• Low thermal expansion mirrors: The primary and secondary mirrors are made of low thermal expansion Pyrex to limit the possibility of the focal length changing as the temperature drops. This reduces the possibility of the focus changing during critical through-the-scope CCD imaging.
  

• Oversized primary mirrors: The diameter of the primary mirror of each ETX-LS is larger than the diameter of the corrector lens at the front of its optical tube that admits the light. For example, the primary mirror of the 8" scope is actually 8.25" in diameter, compared to the 8" diameter of the corrector lens. Oversizing the primary mirror in this way gives you a wider fully-illuminated field than a conventional catadioptric scope whose corrector and primary mirror are the same size.
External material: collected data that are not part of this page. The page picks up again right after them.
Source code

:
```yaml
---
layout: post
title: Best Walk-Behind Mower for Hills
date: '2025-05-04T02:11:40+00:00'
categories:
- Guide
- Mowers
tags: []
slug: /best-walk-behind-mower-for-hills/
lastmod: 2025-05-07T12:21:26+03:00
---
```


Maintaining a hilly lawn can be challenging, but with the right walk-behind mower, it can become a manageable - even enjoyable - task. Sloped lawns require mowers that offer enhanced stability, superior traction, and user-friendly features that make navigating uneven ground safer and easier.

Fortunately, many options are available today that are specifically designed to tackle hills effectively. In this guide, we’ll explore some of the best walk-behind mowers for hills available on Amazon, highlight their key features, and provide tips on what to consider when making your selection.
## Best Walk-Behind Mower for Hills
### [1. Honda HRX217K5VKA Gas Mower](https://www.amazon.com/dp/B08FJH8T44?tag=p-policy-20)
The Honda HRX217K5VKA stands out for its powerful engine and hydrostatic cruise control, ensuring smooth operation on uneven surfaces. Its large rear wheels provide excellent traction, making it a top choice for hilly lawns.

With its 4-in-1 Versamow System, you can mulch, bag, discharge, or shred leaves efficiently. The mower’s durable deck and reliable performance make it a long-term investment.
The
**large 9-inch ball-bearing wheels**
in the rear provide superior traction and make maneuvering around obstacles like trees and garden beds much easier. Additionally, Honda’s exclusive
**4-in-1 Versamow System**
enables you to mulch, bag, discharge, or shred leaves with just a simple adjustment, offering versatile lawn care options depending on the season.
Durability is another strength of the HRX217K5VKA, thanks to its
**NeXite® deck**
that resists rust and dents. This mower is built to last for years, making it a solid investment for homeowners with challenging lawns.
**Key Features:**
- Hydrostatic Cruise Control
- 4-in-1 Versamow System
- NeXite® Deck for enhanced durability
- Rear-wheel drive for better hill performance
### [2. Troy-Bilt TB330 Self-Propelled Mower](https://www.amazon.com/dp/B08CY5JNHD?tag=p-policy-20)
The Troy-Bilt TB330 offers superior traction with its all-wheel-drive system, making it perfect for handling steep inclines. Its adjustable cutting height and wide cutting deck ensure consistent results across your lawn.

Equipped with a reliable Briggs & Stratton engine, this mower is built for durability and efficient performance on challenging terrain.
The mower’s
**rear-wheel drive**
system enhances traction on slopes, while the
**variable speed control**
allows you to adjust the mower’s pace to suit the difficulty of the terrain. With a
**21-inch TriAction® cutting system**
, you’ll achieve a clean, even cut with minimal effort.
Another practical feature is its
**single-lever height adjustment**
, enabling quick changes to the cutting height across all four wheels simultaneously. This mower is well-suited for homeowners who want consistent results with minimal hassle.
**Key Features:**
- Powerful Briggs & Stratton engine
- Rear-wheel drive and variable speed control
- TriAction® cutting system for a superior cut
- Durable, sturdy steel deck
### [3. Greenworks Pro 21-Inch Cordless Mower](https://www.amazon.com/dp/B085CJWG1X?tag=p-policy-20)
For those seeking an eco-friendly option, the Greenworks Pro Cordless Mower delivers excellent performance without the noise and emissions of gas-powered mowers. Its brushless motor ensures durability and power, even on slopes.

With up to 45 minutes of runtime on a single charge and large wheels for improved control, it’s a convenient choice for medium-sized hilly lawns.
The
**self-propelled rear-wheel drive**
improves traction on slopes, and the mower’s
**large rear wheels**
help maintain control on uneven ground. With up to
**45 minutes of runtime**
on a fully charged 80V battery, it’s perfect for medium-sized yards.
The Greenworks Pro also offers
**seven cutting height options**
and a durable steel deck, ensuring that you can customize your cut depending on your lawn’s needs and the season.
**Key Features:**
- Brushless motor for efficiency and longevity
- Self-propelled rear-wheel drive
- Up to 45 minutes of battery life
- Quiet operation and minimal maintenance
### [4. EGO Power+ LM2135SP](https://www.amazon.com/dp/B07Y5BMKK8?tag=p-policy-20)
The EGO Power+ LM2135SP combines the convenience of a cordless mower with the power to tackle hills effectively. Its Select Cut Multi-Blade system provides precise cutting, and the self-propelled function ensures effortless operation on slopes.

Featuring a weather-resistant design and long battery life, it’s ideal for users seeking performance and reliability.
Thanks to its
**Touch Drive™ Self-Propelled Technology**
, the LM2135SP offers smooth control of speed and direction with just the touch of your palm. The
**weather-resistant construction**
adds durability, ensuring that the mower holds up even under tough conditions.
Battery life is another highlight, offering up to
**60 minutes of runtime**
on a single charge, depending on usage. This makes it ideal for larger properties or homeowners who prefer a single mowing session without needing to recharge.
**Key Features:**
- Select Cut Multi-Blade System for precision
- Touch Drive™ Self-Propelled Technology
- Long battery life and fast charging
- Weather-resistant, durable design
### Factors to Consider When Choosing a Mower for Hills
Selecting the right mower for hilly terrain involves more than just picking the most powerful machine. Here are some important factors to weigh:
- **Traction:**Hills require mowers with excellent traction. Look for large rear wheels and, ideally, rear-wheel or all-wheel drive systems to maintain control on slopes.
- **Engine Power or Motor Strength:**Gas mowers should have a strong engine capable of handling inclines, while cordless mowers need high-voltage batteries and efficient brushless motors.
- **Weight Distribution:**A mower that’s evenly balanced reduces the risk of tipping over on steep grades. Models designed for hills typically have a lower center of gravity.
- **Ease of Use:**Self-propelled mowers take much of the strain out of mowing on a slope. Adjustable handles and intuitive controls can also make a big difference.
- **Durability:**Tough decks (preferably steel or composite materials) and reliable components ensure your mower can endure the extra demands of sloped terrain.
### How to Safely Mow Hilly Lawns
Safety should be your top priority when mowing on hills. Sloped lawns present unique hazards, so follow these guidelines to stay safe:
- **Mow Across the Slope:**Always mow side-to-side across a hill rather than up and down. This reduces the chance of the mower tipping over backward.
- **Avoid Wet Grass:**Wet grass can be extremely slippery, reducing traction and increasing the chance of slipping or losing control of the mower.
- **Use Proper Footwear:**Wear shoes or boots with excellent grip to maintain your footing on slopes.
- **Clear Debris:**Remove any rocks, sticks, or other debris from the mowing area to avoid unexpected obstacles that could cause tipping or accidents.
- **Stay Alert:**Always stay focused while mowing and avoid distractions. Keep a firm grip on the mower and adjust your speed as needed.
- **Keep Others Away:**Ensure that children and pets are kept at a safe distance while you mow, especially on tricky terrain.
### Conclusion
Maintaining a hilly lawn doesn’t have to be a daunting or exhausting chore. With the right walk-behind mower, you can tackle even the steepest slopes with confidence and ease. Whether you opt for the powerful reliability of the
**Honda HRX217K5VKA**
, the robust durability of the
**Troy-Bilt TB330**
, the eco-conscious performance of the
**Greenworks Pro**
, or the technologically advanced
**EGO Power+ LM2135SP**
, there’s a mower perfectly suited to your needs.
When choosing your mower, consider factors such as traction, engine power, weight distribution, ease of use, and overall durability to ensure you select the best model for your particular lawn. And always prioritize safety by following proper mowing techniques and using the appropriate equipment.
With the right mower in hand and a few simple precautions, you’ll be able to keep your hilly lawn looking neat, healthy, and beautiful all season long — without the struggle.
The result is a gain of 5% to 8% more off-axis light available to your eye or camera, depending on the telescope model.
  

• Fully-multicoated UHTC (Ultra High Transmission Coatings) optics: The low thermal expansion primary and secondary Pyrex mirrors are vacuum-coated with aluminum that is enhanced with multiple layers of titanium dioxide and silicon dioxide for increased reflectivity. These multicoatings are then overcoated with a protective layer of silicon monoxide (quartz) for long life.
  
      A series of anti-reflective coatings of aluminum oxide, titanium dioxide, and magnesium fluoride are vacuum-deposited on both sides of the Schmidt corrector plate. These antireflection multicoatings provide a high 99.8% light transmission per surface, versus a per-surface transmission of 98.7% for standard single-layer coatings.
  
      UHTC multicoatings provide a 15% increase in light throughput (the amount of light collected by the objective that actually reaches your eye or camera), when compared with standard coatings. For example, they effectively add the equivalent of a little more than four-tenths of an inch of extra light-gathering aperture to the performance of the 6" optical system - but with no increase in actual size or weight. The UHTC multicoatings also improve contrast, for lunar and planetary images that appear sharper and more crisply defined.
  

• Fully baffled optics: A cylindrical baffle around the secondary mirror, in combination with the cylindrical baffle tube projecting from the primary mirror, prevents stray off-axis light from reaching the image plane. In addition, a series of field stops machined into the inner surface of the central baffle tube effectively eliminates undesirable light which might reflect from the inside surface of the baffle tube. The result of these baffle systems is improved contrast in lunar, planetary, and deep space observing alike.